- Data under study -
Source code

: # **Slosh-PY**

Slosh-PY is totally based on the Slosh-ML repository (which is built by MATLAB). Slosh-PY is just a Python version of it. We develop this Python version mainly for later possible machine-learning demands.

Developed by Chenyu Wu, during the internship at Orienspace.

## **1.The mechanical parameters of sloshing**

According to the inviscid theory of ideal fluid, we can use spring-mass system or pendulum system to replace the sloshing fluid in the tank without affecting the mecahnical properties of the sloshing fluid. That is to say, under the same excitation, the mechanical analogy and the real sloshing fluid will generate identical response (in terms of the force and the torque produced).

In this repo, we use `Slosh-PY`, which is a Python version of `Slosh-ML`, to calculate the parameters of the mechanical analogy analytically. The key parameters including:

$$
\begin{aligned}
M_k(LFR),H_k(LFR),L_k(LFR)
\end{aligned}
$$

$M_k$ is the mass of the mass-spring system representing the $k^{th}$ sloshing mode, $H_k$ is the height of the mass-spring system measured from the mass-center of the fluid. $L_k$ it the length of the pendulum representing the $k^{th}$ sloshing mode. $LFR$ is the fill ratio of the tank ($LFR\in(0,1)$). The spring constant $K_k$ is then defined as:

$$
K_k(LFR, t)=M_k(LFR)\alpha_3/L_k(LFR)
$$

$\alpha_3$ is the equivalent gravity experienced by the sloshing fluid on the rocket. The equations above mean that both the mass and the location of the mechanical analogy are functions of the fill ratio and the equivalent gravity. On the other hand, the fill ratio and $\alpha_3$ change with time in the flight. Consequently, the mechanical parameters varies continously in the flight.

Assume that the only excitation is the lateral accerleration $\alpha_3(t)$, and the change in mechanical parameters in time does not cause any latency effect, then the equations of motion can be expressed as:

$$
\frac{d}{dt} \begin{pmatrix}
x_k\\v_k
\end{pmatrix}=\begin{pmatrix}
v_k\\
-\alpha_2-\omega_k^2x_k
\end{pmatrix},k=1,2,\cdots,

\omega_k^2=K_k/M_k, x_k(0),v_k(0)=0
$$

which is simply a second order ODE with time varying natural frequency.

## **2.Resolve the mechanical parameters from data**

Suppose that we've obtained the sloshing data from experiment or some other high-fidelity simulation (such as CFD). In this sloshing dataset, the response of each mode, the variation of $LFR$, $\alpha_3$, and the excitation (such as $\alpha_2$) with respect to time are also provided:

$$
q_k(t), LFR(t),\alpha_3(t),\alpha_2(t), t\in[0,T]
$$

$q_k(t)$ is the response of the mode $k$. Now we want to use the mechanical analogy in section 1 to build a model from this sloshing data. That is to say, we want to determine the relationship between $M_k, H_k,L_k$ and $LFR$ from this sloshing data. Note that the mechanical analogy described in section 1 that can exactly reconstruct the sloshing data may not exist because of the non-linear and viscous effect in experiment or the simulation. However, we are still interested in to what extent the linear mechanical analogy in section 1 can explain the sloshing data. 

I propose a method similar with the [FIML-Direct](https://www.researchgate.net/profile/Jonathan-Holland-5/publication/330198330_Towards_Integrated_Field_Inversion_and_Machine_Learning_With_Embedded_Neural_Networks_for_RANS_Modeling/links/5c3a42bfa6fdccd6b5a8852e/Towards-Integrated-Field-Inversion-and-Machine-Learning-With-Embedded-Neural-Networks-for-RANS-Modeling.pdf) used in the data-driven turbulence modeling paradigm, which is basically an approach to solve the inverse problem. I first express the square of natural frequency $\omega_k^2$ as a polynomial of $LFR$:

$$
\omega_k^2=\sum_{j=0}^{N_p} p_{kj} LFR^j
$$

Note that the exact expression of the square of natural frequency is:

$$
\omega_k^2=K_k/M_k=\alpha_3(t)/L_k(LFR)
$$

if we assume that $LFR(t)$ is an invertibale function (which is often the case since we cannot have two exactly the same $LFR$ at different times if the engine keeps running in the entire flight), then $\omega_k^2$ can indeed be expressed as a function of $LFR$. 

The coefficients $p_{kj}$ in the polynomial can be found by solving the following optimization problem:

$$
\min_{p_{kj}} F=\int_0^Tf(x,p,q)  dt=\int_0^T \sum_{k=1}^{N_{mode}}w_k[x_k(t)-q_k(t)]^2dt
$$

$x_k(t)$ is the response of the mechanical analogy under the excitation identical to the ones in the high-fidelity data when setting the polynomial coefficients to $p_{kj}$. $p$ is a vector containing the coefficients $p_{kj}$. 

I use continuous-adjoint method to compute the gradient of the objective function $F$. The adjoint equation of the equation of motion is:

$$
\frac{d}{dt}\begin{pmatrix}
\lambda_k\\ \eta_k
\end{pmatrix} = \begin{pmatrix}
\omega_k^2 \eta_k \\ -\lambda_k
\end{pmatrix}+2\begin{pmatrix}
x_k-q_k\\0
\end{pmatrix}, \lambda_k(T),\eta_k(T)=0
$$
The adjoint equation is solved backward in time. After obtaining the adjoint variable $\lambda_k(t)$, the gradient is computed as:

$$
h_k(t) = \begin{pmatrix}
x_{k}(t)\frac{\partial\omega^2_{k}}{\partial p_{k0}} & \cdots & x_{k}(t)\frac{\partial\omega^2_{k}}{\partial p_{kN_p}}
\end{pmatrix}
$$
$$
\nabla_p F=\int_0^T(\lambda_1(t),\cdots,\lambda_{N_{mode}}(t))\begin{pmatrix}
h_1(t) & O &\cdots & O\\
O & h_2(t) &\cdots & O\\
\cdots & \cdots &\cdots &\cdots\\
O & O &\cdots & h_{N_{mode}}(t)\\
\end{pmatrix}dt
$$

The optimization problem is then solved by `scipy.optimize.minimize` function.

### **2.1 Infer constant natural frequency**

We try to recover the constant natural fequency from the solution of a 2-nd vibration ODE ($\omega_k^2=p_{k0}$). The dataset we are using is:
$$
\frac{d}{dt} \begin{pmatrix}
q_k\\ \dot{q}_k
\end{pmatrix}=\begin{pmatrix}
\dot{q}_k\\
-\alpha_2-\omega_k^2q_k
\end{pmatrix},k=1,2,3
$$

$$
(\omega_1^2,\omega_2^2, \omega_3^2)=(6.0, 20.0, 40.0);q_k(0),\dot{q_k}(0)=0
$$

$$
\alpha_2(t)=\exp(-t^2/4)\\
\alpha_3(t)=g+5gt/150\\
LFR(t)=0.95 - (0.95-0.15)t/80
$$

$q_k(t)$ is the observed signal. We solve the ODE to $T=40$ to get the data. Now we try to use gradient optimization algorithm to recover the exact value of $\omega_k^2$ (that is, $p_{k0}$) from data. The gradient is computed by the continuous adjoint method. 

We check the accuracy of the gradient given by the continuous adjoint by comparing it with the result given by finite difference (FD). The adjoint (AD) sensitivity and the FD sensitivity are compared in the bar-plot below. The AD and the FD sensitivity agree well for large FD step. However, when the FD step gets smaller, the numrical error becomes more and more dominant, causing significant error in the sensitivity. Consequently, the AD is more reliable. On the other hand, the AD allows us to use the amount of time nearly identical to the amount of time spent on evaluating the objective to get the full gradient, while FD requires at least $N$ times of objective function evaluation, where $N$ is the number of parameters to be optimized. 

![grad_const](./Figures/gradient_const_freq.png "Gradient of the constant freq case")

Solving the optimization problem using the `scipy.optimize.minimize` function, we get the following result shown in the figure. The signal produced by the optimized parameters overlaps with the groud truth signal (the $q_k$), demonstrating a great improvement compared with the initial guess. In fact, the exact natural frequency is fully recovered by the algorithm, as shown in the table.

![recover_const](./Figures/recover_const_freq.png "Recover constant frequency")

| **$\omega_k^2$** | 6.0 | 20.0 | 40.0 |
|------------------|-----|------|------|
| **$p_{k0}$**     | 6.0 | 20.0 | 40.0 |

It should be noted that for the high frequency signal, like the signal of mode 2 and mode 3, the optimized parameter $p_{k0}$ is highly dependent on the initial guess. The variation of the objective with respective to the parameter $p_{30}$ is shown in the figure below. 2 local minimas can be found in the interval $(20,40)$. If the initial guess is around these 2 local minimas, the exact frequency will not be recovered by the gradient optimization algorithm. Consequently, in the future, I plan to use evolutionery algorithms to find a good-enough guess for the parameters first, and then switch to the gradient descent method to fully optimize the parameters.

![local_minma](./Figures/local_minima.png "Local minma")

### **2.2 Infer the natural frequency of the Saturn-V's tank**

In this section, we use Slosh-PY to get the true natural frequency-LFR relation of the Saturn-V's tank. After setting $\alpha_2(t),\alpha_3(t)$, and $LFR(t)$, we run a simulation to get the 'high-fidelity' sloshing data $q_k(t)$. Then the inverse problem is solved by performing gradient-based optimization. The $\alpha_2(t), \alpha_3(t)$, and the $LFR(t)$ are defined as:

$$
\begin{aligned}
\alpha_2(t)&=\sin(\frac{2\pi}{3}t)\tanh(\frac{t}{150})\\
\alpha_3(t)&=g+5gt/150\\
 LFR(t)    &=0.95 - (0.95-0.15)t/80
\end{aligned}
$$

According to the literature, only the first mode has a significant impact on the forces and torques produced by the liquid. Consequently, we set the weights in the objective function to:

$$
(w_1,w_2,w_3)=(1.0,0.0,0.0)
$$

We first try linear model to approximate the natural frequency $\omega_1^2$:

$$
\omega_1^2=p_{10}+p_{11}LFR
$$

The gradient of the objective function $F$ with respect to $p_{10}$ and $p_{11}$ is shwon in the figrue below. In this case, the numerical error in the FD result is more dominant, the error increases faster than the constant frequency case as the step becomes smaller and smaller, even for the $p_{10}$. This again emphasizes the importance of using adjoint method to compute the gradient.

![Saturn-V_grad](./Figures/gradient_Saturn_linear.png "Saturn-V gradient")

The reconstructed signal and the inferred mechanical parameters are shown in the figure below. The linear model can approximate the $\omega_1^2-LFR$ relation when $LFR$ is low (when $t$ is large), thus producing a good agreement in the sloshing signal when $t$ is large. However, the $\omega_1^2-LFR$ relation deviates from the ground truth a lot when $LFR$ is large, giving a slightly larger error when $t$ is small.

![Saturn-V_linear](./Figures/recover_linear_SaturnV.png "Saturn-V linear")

- Assignment -
Out of the entries above, write out only the lines between the line holding "Suppose that we've" and the line holding "the sloshing data.", inclusive, each exactly as given.

- The answer -
Suppose that we've obtained the sloshing data from experiment or some other high-fidelity simulation (such as CFD). In this sloshing dataset, the response of each mode, the variation of $LFR$, $\alpha_3$, and the excitation (such as $\alpha_2$) with respect to time are also provided:

$$
q_k(t), LFR(t),\alpha_3(t),\alpha_2(t), t\in[0,T]
$$

$q_k(t)$ is the response of the mode $k$. Now we want to use the mechanical analogy in section 1 to build a model from this sloshing data. That is to say, we want to determine the relationship between $M_k, H_k,L_k$ and $LFR$ from this sloshing data. Note that the mechanical analogy described in section 1 that can exactly reconstruct the sloshing data may not exist because of the non-linear and viscous effect in experiment or the simulation. However, we are still interested in to what extent the linear mechanical analogy in section 1 can explain the sloshing data. 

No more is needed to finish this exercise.